- **WORK REQUEST**
Without the pictures, copy all the entries below exactly.

- **AVAILABLE RECORDS**
______
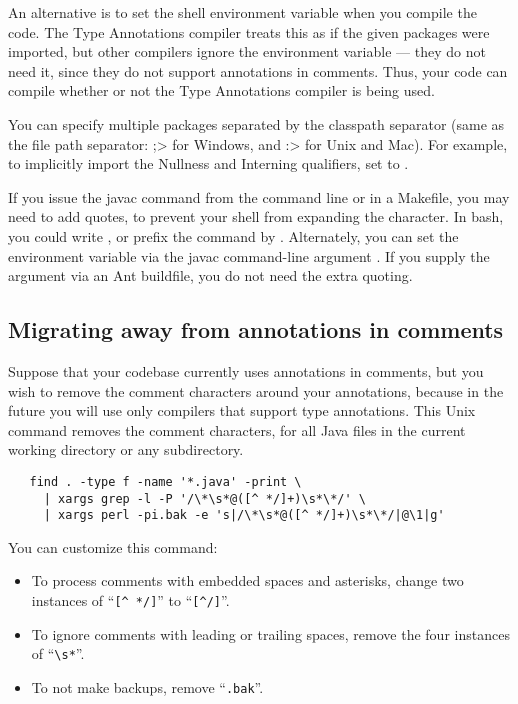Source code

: An alternative is to set the shell environment variable
 when you compile the code.
The Type Annotations compiler treats this as if the given packages were
imported, but other compilers
ignore the
 environment variable --- they do not need it, since
they do not support annotations in comments.  Thus, your code can compile
whether or not the Type Annotations compiler is being used.

You can specify multiple packages separated by the classpath separator
(same as the file path separator:  \<;> for Windows, and \<:> for Unix and
Mac).  For example, to implicitly import the Nullness and Interning
qualifiers, set  to
.

If you issue the javac command from the command line or in a Makefile, you
may need to add quotes, to prevent your shell from expanding the \code{*}
character.
In bash, you could write , or prefix the 
command by  .
Alternately, you can set the environment variable via the javac
command-line argument .
If you supply the  argument via an Ant buildfile,
you do not need the extra quoting.


\subsection{Migrating away from annotations in comments\label{uncommenting-annotations}}

Suppose that your codebase currently uses annotations in comments, but you
wish to remove the comment characters around your annotations, because in
the future you will use only compilers that support type annotations.
This Unix command removes
the comment characters, for all Java files in the current
working directory or any subdirectory.

\begin{Verbatim}
   find . -type f -name '*.java' -print \
     | xargs grep -l -P '/\*\s*@([^ */]+)\s*\*/' \
     | xargs perl -pi.bak -e 's|/\*\s*@([^ */]+)\s*\*/|@\1|g'
\end{Verbatim}

You can customize this command:
\begin{itemize}
\item
To process comments with embedded spaces and asterisks, change
two instances of ``\verb|[^ */]|'' to ``\verb|[^/]|''.
\item
To ignore comments with leading or trailing spaces, remove the four
instances of ``\verb|\s*|''.
\item
  To not make backups, remove ``\verb|.bak|''.
\end{itemize}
______
- **EXPECTED OUTPUT**
Source code

: An alternative is to set the shell environment variable
 when you compile the code.
The Type Annotations compiler treats this as if the given packages were
imported, but other compilers
ignore the
 environment variable --- they do not need it, since
they do not support annotations in comments.  Thus, your code can compile
whether or not the Type Annotations compiler is being used.

You can specify multiple packages separated by the classpath separator
(same as the file path separator:  \<;> for Windows, and \<:> for Unix and
Mac).  For example, to implicitly import the Nullness and Interning
qualifiers, set  to
.

If you issue the javac command from the command line or in a Makefile, you
may need to add quotes, to prevent your shell from expanding the \code{*}
character.
In bash, you could write , or prefix the 
command by  .
Alternately, you can set the environment variable via the javac
command-line argument .
If you supply the  argument via an Ant buildfile,
you do not need the extra quoting.


\subsection{Migrating away from annotations in comments\label{uncommenting-annotations}}

Suppose that your codebase currently uses annotations in comments, but you
wish to remove the comment characters around your annotations, because in
the future you will use only compilers that support type annotations.
This Unix command removes
the comment characters, for all Java files in the current
working directory or any subdirectory.

\begin{Verbatim}
   find . -type f -name '*.java' -print \
     | xargs grep -l -P '/\*\s*@([^ */]+)\s*\*/' \
     | xargs perl -pi.bak -e 's|/\*\s*@([^ */]+)\s*\*/|@\1|g'
\end{Verbatim}

You can customize this command:
\begin{itemize}
\item
To process comments with embedded spaces and asterisks, change
two instances of ``\verb|[^ */]|'' to ``\verb|[^/]|''.
\item
To ignore comments with leading or trailing spaces, remove the four
instances of ``\verb|\s*|''.
\item
  To not make backups, remove ``\verb|.bak|''.
\end{itemize}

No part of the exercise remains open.